WASHINGTON – The Labor Department said worker productivity grew at an even faster pace in the fourth quarter of last year than previously indicated.
Productivity, which is the amount of output per hour of work, increased at an annual rate of 5.2 percent in the October-December quarter. That compares with the 3.5 percent previously reported for the quarter. For the entire year, productivity increased just 1.9 percent compared with 3.3 percent in all of 2000.
Meanwhile, new claims for unemployment insurance dipped slightly last week, continuing an overall slide this year that indicates companies are easing layoffs as signs of economic recovery bloom.
The Labor Department reported Thursday that initial claims for jobless benefits for the work week ending March 2 fell by a seasonally adjusted 5,000 to 376,000.
The more stable four-week moving average of claims, which smoothes out week-to-week volatility, sank last week to 372,750. That was the lowest level since Aug. 11, when claims stood at 372,000.
Then, analysts thought the slumping economy was starting to show tentative signs of a revival. But the economy was dealt a considerable setback by the Sept. 11 terrorist attacks, which jolted already fragile consumer confidence, disrupted business nationwide and caused layoffs to rocket.
Claims peaked last year on Sept. 29 at 535,000, and have remained below 400,000 so far this year.
The fourth-quarter improvement in productivity came at a price. Businesses responded to slumping sales by sharply cutting back their payrolls. Workers' hours in the fourth quarter fell at a 3.8 percent rate. That caused the total number of hours worked to drop at a faster pace than output -- creating a rise in productivity.
For the year, workers' hours fell 0.9 percent -- the first annual decline since 1992, when the country was marred in the last recession.
Economists predict that when the Labor Department releases its monthly unemployment report Friday, it will show the nation's jobless rate ticked up in February from 5.6 percent, possibly to 5.8 percent. That's because businesses have been reluctant to hire back workers as they wait for more sure signs of definite economic recovery.
But analysts do expect the report to show some job growth, possibly as much as 13,000 new jobs added to payrolls.

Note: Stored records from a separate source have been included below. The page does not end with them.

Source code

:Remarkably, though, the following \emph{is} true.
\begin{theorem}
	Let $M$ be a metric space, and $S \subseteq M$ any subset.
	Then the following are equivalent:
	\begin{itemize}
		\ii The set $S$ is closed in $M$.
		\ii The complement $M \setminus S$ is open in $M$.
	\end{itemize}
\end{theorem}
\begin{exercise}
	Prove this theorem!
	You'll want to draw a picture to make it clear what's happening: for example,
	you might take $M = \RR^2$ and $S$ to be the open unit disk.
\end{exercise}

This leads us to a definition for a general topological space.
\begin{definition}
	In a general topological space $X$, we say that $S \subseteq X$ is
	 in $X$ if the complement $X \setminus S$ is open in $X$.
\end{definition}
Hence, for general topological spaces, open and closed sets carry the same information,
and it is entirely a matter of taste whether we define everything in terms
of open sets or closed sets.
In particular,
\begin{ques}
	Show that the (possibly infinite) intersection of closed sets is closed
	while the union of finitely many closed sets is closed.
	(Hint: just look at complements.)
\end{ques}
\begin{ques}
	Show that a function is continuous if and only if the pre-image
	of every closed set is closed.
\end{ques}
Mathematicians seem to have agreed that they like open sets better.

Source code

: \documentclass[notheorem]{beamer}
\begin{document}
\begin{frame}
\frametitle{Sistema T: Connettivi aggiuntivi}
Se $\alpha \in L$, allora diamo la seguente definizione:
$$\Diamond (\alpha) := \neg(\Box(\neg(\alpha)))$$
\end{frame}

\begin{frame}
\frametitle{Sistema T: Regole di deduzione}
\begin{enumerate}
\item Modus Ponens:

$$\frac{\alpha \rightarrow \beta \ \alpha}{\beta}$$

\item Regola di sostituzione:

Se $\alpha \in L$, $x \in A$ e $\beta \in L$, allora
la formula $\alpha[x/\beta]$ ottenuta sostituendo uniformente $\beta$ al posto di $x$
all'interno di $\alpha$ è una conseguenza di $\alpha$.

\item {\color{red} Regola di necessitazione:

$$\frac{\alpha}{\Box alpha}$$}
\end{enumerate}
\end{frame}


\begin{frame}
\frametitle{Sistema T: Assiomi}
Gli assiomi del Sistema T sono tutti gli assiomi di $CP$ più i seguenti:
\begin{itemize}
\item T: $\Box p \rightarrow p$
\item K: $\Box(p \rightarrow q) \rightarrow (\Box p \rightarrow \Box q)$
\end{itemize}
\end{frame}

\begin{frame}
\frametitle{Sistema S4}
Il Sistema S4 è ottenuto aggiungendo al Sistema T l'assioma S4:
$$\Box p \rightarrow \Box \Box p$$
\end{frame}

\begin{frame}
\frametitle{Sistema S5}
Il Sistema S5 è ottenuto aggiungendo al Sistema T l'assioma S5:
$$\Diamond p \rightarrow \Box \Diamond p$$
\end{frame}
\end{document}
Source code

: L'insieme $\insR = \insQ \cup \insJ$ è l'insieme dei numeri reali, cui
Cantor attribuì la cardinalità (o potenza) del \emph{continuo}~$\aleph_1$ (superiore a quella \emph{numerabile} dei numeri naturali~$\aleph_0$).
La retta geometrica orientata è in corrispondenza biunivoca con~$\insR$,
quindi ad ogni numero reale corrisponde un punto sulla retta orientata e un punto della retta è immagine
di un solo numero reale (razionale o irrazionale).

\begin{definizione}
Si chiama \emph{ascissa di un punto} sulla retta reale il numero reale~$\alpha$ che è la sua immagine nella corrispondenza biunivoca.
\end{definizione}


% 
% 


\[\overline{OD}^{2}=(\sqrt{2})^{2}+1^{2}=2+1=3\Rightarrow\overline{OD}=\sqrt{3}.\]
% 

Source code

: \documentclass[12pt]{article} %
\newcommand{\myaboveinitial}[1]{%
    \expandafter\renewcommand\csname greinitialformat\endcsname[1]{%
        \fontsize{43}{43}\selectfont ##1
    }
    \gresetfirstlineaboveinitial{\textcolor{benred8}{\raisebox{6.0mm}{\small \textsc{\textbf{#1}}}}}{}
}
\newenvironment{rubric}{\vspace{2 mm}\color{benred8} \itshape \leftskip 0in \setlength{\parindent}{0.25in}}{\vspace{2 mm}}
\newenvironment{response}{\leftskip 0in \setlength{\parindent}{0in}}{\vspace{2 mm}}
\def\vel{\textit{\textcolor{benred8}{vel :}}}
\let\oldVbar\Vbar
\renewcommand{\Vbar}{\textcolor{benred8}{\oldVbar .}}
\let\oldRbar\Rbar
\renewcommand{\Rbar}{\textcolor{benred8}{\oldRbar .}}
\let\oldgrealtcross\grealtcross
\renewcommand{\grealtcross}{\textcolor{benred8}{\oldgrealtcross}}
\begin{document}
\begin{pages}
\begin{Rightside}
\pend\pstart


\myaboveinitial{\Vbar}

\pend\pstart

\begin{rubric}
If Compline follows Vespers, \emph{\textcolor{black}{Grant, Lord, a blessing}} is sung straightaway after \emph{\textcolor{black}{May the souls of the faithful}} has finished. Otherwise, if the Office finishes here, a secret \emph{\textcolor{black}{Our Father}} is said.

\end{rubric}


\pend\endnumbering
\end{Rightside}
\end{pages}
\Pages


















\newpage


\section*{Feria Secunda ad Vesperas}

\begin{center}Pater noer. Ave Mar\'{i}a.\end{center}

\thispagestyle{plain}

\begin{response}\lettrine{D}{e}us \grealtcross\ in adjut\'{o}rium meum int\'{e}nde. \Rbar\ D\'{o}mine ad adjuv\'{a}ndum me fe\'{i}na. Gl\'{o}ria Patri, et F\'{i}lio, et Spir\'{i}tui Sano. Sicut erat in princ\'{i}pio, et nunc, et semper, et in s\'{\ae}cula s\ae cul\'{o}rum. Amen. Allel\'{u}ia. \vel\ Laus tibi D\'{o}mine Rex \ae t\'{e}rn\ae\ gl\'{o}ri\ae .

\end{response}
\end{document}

A series of recent economic reports has indicated the recession, which began in March 2001, probably has ended and will be recorded as one of the mildest in U.S. history.
Federal Reserve Chairman Alan Greenspan gave Congress his economic assessment last week, saying the country is on the road to recovery, but Americans should not expect a red-hot rebound.
Because consumers kept buying throughout the slump, they will have less pent-up demand. That means spending probably will not rise as quickly as in past rebounds, Greenspan and other economists said.
The Federal Reserve meets March 19 to consider interest rate policy. Economists predict the Fed, which sliced short-term interest rates 11 times last year, will hold them steady as it did at January's meeting.